#### Task requirements:
In the entries that follow, find the line containing "https://www.cnblogs.com/zhoujinyi/p/3437475.html"; from there, copy every line exactly through the line containing "# otherwise the".

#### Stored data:
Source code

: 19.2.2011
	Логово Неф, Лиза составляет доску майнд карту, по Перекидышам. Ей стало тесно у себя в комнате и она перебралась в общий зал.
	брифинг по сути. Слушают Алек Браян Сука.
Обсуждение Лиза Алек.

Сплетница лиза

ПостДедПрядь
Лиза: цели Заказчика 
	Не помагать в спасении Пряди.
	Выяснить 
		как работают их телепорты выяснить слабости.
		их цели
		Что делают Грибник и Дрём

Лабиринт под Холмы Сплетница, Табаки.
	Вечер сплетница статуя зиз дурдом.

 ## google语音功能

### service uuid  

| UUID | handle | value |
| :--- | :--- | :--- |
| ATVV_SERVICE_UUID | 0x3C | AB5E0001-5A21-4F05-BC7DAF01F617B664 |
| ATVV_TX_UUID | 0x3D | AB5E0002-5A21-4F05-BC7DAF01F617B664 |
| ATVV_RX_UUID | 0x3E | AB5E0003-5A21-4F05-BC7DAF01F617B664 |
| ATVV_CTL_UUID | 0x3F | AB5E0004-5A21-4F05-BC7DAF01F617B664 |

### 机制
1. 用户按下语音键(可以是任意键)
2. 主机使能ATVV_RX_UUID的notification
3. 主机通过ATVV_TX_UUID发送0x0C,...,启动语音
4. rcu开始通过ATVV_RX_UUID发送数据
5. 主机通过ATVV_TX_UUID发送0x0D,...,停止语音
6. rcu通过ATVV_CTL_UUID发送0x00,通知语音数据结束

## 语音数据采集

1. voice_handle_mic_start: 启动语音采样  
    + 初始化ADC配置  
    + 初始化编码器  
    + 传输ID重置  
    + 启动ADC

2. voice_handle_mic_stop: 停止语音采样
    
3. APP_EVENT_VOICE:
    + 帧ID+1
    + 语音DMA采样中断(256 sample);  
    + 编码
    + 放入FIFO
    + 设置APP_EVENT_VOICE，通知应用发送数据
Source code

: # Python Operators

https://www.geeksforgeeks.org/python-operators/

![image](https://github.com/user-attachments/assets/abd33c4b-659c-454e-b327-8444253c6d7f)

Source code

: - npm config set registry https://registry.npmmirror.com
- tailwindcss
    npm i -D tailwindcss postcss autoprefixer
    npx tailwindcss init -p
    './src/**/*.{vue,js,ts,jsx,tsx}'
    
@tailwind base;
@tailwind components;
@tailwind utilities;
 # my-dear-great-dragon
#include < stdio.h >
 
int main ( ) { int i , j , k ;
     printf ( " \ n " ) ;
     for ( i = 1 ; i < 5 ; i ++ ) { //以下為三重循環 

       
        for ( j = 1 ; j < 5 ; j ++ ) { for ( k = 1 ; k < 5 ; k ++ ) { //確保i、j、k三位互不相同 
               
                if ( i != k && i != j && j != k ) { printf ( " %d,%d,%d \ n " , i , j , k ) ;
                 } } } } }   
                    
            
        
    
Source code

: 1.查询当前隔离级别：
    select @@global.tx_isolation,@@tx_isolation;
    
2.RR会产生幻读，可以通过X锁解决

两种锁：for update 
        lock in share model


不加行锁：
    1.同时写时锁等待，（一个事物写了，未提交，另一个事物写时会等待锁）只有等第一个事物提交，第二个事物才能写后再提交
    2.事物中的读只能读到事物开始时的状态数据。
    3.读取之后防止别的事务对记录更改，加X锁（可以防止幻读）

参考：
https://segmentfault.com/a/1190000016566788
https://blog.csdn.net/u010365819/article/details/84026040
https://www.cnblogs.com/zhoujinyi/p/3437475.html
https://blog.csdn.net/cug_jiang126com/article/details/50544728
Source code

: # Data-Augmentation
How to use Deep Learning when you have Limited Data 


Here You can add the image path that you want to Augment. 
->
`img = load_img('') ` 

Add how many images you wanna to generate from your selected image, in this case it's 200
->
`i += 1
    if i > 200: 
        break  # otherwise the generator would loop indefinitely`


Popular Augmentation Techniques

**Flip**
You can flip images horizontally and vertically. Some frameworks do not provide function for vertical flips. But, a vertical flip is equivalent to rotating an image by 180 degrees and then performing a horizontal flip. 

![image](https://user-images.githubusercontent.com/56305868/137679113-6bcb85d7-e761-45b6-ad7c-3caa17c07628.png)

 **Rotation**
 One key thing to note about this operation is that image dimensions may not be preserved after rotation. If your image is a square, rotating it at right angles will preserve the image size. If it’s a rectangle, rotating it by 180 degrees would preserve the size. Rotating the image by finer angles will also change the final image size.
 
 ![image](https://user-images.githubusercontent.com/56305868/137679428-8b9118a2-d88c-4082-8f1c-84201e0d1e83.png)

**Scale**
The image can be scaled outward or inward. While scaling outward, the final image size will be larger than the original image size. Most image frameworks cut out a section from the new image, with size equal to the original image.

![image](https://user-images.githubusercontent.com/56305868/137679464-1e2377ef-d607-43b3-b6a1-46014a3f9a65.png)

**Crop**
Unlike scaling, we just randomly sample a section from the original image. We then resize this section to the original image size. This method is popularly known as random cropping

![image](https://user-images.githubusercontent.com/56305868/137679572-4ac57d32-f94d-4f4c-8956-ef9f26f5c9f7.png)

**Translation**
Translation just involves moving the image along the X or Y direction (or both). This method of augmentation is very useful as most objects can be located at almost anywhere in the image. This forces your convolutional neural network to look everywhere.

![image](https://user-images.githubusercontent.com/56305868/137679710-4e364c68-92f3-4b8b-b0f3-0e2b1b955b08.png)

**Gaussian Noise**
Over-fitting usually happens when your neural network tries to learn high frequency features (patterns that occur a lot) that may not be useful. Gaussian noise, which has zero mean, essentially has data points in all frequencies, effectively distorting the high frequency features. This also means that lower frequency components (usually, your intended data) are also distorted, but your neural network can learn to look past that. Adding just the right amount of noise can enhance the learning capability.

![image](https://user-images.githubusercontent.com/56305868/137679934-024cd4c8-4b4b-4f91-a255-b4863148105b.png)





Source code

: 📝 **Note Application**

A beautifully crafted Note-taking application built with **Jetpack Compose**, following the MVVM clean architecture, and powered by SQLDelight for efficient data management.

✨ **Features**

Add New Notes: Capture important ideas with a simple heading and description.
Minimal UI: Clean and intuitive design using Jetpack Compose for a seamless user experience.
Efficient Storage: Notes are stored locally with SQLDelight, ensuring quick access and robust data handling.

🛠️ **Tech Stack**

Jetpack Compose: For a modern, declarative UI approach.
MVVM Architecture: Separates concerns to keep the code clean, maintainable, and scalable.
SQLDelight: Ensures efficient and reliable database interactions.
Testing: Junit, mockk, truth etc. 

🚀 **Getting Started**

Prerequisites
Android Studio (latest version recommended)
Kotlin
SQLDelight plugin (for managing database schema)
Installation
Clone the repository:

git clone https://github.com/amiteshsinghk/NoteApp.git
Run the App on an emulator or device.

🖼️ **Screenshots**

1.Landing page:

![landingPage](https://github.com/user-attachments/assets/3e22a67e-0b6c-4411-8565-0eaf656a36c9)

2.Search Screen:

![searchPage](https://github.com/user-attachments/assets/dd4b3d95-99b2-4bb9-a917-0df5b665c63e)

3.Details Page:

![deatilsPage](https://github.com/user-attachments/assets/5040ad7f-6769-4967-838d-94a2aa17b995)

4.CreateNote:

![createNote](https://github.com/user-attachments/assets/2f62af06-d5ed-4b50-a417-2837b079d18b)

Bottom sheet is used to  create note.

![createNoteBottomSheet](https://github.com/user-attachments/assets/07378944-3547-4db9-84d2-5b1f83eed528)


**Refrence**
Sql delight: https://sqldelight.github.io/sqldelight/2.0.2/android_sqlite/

#### Reply:
https://www.cnblogs.com/zhoujinyi/p/3437475.html
https://blog.csdn.net/cug_jiang126com/article/details/50544728
Source code

: # Data-Augmentation
How to use Deep Learning when you have Limited Data 


Here You can add the image path that you want to Augment. 
->
`img = load_img('') ` 

Add how many images you wanna to generate from your selected image, in this case it's 200
->
`i += 1
    if i > 200: 
        break  # otherwise the generator would loop indefinitely`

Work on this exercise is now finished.